WASHINGTON — Democratic presidential nominee Hillary Clinton’s child care plan proposes a payment cap of 10 percent of a family’s income for expenses, while Republican nominee Donald Trump would increase access for families to open tax-free saving accounts, their campaigns said Wednesday.

The candidates’ responded to a report by the New America Foundation saying that some families pay up to 45 percent of their income on child care.

Dan Kowalski, Trump campaign deputy national policy director, said the Republican nominee would rewrite tax codes to allow families with incomes of up to $500,000 to deduct child care costs for as many as four children.

Trump’s proposal also includes deductions for stay-at-home parents and would give more access to Dependent Care Flexible Saving Accounts, which allow families to use the money for child care, after-school tutoring or tuition.

Katie Hamm, a volunteer surrogate for the Clinton campaign, said that Clinton’s plan would assure that no family pays more than 10 percent of its income on child care. The government would use tax-credits and subsidies to keep a lid on costs. Hamm said the campaign is still working out details on how the subsidies would be fully funded.

Clinton also would push for increasing salaries of low-paid child care workers to provide better quality care, Hamm said, noting that the average child care worker earns less than $10 per hour. Additionally, the candidate would give scholarships to parents who struggle with paying for child care while they are working toward a degree.

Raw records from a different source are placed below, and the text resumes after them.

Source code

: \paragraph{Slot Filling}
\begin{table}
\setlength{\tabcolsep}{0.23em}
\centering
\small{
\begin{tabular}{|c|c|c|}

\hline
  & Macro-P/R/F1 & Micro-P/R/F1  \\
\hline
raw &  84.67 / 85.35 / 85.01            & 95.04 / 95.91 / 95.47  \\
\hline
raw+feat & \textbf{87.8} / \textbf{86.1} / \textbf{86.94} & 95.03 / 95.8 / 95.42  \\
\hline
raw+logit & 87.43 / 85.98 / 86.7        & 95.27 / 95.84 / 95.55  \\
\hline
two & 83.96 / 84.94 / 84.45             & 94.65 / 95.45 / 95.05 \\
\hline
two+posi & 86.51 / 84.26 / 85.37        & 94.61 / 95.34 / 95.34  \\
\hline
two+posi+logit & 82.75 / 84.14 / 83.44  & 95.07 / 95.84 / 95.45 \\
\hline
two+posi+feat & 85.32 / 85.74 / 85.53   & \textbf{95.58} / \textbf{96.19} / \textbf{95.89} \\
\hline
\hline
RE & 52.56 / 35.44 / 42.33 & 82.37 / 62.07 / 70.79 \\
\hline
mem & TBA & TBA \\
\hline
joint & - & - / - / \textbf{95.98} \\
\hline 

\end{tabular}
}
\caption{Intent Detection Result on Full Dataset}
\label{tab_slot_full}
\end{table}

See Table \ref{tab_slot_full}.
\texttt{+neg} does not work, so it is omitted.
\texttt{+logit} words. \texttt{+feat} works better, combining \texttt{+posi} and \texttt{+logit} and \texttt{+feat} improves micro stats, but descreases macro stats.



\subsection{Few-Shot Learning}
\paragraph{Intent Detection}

Both campaigns acknowledged that child care is a necessary cost of working. According to the New America Foundation report, child care, including full-time nannies, early education and day care, typically costs families over $9,500 a year, more than the average in-state college tuition cost.

But the candidates differ on paid leave. Democrat Clinton’s plan calls for 12 weeks of paid leave for both moms and dads. Republican Trump’s plan would provide mothers with six weeks of paid leave.

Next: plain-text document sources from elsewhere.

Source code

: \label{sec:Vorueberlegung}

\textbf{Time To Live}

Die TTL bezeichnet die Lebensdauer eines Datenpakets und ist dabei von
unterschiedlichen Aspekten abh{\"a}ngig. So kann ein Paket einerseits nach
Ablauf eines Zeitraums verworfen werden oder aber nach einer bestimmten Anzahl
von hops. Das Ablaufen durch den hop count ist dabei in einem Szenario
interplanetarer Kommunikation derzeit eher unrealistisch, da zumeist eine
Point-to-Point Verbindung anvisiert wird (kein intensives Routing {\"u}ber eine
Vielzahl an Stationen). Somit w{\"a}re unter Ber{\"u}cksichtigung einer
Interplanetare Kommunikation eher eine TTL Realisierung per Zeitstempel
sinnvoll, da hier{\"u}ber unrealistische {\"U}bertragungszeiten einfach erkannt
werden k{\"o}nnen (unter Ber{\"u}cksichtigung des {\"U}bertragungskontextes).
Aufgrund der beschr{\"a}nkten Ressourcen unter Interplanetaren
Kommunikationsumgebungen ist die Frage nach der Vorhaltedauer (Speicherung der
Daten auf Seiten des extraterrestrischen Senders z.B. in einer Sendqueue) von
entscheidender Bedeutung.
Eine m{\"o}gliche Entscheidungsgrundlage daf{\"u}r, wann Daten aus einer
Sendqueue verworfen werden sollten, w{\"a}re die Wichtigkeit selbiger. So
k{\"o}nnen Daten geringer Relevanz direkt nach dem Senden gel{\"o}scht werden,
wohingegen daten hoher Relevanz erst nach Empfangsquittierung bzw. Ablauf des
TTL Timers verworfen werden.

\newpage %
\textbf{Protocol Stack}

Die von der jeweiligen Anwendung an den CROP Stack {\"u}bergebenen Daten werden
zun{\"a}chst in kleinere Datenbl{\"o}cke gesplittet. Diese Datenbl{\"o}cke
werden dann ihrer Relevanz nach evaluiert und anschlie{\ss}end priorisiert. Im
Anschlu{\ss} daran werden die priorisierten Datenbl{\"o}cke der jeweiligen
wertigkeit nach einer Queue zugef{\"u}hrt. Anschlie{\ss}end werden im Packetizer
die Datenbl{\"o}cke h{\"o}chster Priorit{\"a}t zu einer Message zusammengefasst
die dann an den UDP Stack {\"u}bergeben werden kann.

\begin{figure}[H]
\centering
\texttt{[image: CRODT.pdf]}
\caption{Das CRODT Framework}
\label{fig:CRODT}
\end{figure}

The report, released at an event at the New America foundation Wednesday, focused on cost, quality and access to child care. The authors began the event with an overview of their research and then Hamm and Kowalski spoke about their candidates’ ideas.

Kowalski said the Trump campaign would allow state governments, rather than the federal bureaucracy, to evaluate care regulations, noting that quality of out-of-home centers can differ depending on a region’s population.

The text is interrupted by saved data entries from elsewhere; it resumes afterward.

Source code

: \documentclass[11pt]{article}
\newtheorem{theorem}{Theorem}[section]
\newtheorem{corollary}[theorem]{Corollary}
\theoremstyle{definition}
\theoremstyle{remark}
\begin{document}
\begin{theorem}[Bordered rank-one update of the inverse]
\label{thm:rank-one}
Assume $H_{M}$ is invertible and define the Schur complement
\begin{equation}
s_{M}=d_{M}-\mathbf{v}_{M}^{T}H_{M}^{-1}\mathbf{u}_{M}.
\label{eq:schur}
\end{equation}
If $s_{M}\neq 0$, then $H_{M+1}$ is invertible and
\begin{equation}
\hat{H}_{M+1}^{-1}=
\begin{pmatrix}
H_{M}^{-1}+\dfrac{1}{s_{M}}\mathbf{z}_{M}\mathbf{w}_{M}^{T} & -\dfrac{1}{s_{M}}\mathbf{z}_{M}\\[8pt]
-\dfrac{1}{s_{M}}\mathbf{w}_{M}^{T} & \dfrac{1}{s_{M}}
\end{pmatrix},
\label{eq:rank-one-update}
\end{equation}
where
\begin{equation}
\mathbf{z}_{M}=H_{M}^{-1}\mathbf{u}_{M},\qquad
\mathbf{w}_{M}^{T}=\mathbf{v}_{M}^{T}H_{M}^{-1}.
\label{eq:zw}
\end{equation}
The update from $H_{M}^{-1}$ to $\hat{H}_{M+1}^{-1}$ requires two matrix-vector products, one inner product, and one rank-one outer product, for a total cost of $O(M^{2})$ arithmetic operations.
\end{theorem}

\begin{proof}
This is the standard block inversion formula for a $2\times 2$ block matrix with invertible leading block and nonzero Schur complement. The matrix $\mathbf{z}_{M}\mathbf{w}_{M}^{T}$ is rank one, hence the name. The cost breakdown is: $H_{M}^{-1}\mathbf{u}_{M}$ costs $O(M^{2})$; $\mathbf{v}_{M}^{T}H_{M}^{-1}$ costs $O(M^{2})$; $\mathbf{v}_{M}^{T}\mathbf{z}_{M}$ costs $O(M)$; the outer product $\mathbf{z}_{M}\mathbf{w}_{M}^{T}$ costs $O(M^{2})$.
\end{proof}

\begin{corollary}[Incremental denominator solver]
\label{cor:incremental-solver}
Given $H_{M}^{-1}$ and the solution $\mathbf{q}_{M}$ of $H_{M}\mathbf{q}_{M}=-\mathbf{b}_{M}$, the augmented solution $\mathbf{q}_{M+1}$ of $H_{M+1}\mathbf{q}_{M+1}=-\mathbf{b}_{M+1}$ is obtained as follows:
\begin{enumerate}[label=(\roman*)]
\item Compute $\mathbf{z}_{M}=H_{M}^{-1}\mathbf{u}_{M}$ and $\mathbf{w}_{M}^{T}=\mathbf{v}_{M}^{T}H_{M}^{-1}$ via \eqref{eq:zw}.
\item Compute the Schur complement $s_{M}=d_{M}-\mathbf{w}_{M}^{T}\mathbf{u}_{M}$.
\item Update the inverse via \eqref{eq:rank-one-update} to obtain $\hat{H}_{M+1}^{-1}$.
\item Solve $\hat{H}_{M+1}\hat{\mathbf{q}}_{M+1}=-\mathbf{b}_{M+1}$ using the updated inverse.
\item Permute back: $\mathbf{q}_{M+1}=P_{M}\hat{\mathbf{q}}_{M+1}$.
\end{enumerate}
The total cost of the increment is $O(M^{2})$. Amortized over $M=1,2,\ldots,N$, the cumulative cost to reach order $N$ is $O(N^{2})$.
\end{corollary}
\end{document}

Brigid Schulte, co-author of the report for the progressive-leaning think tank, said that a majority of children have both parents in the workplace, but the child care system in 2016 doesn’t meet the needs of either parents or children.

Schulte said the system is outdated, an idea Hamm and Kowalski both echoed. Since the mid-1990s, most kids have gone to nonmaternal care as young as six weeks old.

The foundation’s Better Life Lab collaborated with Care.com to collect data and develop a methodology for measuring availability, cost and quality to care.